Trump told a rally in Charlotte, North Carolina, late Aug. 18: “Sometimes in the heat of debate and speaking on a multitude of issues, you don’t choose the right words or you say the wrong thing. I have done that.” 
He added: “And believe it or not, I regret it - and I do regret it - particularly where it may have caused personal pain.”

“Too much is at stake for us to be consumed with these issues, but one thing, I can promise you this, I will always tell you the truth.”

It was a rare admission for Trump, who has said he prefers “not to regret anything.” 

The New York billionaire’s multiple self-inflicted wounds of late have left him trailing in virtually every battleground state. One of the biggest missteps was clashing repeatedly with the parents of an Army captain killed in Iraq.

Critics accused him last week of inciting violence against his Democratic opponent Hillary Clinton in a remark about the right to bear arms, and media reports have swirled about a campaign in crisis and a candidate apparently incapable of reeling in crass remarks.

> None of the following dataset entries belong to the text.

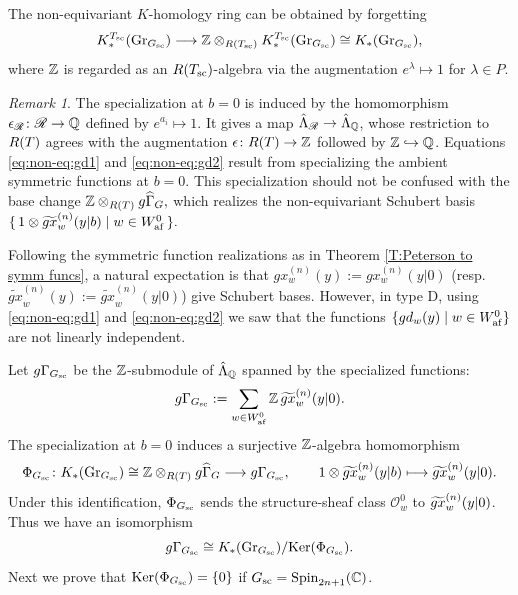 \documentclass[a4paper]{amsart}
\newcommand{\ike}[1]{\todo[size=\tiny,color=blue!30]{#1}}
\newcommand{\smark}[1]{\todo[size=\tiny,color=cyan!30]{#1}}
\theoremstyle{remark}
\newtheorem{remark}[thm]{Remark}
\numberwithin{equation}{section}
\begin{document}
The non-equivariant $K$-homology ring can be obtained by forgetting
\[
K_*^{\Tsc}(\Gr_{\Gsc})
\longrightarrow
\Z\otimes_{\Rsc}K_*^{\Tsc}(\Gr_{\Gsc})
\cong K_*(\Gr_{\Gsc}),
\]
where $\Z$ is regarded as an $\Rsc$-algebra via the augmentation
$e^\lambda\mapsto 1$ for $\lambda\in P$.
\begin{remark}
The specialization at $b=0$ is induced by the homomorphism
$\epsilon_{\R}\colon\R\to\Q$ defined by $e^{a_i}\mapsto 1$.
It gives a map $\hL_{\R}\to\hL_{\Q}$, whose restriction
to $\RT$ agrees with the augmentation
$\epsilon\colon\RT\to\Z$ followed by $\Z\hookrightarrow\Q$.
Equations \eqref{eq:non-eq:gd1} and \eqref{eq:non-eq:gd2} result from specializing the ambient symmetric functions at $b=0$. {This specialization should not be confused} with the base change
$\Z\otimes_{R(T)}\gGhat_{G},
$ which realizes the non-equivariant Schubert basis
$\{\,1\otimes\tgx{w}{n}(y| b) \mid w\in W_{\af}^0\,\}.$
 \end{remark}


Following the symmetric function realizations as in Theorem \ref{T:Peterson to symm funcs},
a natural expectation is that $gx_w^{(n)}(y):=gx_w^{(n)}(y|0)$ (resp. $\widetilde{gx}_w^{(n)}(y):=\widetilde{gx}_w^{(n)}(y|0)$)
give Schubert bases. However, in type $\mathrm{D}$, using \eqref{eq:non-eq:gd1} and \eqref{eq:non-eq:gd2} we saw
that the functions $\{gd_w(y)\mid w\in \Wafgr\}$ are not 
linearly independent. 


Let $g\Gamma_{\Gsc}$ be the $\Z$-submodule of $\hL_{\Q}$
spanned by the specialized functions:
\[
g\Gamma_{\Gsc}
:=\sum_{w\in\Wafgr}\Z\,\tgx{w}{n}(y| 0).
\]
The specialization at $b=0$ induces a surjective
$\Z$-algebra homomorphism
\[
\Phi_{\Gsc}\colon
K_*(\Gr_{\Gsc})
\cong \Z\otimes_{\RT}\gGhat_{G}
\longrightarrow g\Gamma_{\Gsc},
\qquad
1\otimes\tgx{w}{n}(y| b)
\longmapsto \tgx{w}{n}(y| 0).
\]
Under this identification, $\Phi_{\Gsc}$ sends the structure-sheaf
class $\mathscr O_w^0$ to $\tgx{w}{n}(y| 0)$.
Thus we have an isomorphism 
$$g\Gamma_{\Gsc}\cong {K_*(\Gr_{\Gsc})}/{\Ker(\Phi_{\Gsc})}.$$
Next we prove that $\Ker(\Phi_{\Gsc})=\{0\}$ if $\Gsc=\Spin_{2n+1}(\C)$.
\end{document}
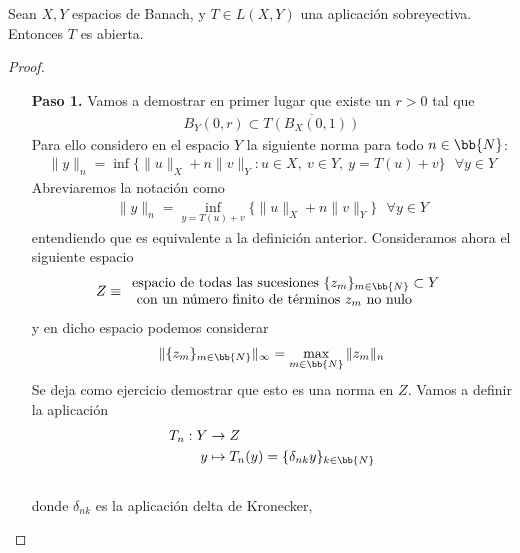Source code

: \begin{teo}
    Sean $X,Y$ espacios de Banach, y $T\in L(X,Y)$ una aplicación sobreyectiva. Entonces $T$ es abierta.
    \begin{proof}\
        \begin{itemize}
            \item[\textbf{Paso 1.}] Vamos a demostrar en primer lugar que existe un $r>0$ tal que
            \begin{gather*}
                B_Y(0,r)\subset \overline{T(B_X(0,1))}
            \end{gather*}
            Para ello considero en el espacio $Y$ la siguiente norma para todo $n\in \bb{N}$:
            \begin{gather*}
                \|y\|_n = \inf\{\|u\|_X+n \|v\|_Y: u\in X,\ v\in Y, \ y=T(u)+v\}\ \ \ \forall y \in Y
            \end{gather*}
            Abreviaremos la notación como 
            \begin{gather*}
                \|y\|_n = \inf_{y=T(u)+v}\{\|u\|_X+n \|v\|_Y\}\ \ \ \forall y \in Y
            \end{gather*}
            entendiendo que es equivalente a la definición anterior. Consideramos ahora el siguiente espacio
            \begin{gather*}
                Z \equiv 
                \begin{array}{l}
                    \text{espacio de todas las sucesiones } \{z_m\}_{m\in \bb{N}}\subset Y\\
                    \text{ con un número finito de términos } z_m \text{ no nulo}
                \end{array}
            \end{gather*}
            y en dicho espacio podemos considerar
            \begin{gather*}
                \|\{z_m\}_{m\in \bb{N}}\|_\infty = \max_{m\in \bb{N}} \|z_m\|_n
            \end{gather*}
            Se deja como ejercicio demostrar que esto es una norma en $Z$. Vamos a definir la aplicación
            \begin{align*}
                T_n : Y &\to Z\\
                y &\mapsto T_n(y) = \{\delta_{nk}y\}_{k\in \bb{N}}\\\\
            \end{align*}
            donde $\delta_{nk}$ es la aplicación delta de Kronecker,

\end{itemize}
\end{proof}
\end{teo}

His remarks underscored the dire situation he finds himself in with just 80 days left until the election.
Clinton leads Trump 47 percent to 41.2 percent, according to the Real Clear Politics polling average, following weeks of errors that have alienated establishment Republicans and seen his own supporters tear their hair out, AFP reported.

Trump’s new campaign manager said his expression of remorse for making offensive comments was of his own volition.

“It was not me,” Kellyanne Conway told ABC’s Good Morning America Aug. 19, saying the Republican nominee’s apology “was all Donald Trump,” the Associated Press reported. 

She added that “perhaps he felt it before,” but he chose that moment to express them.

Conway was named Trump’s new campaign manager as part of a staff shakeup earlier this week.

Conway said, “I absolutely hope that this campaign pivots to substance,” saying that Trump is keen to take on rival Hillary Clinton on issues ranging from health care to national security.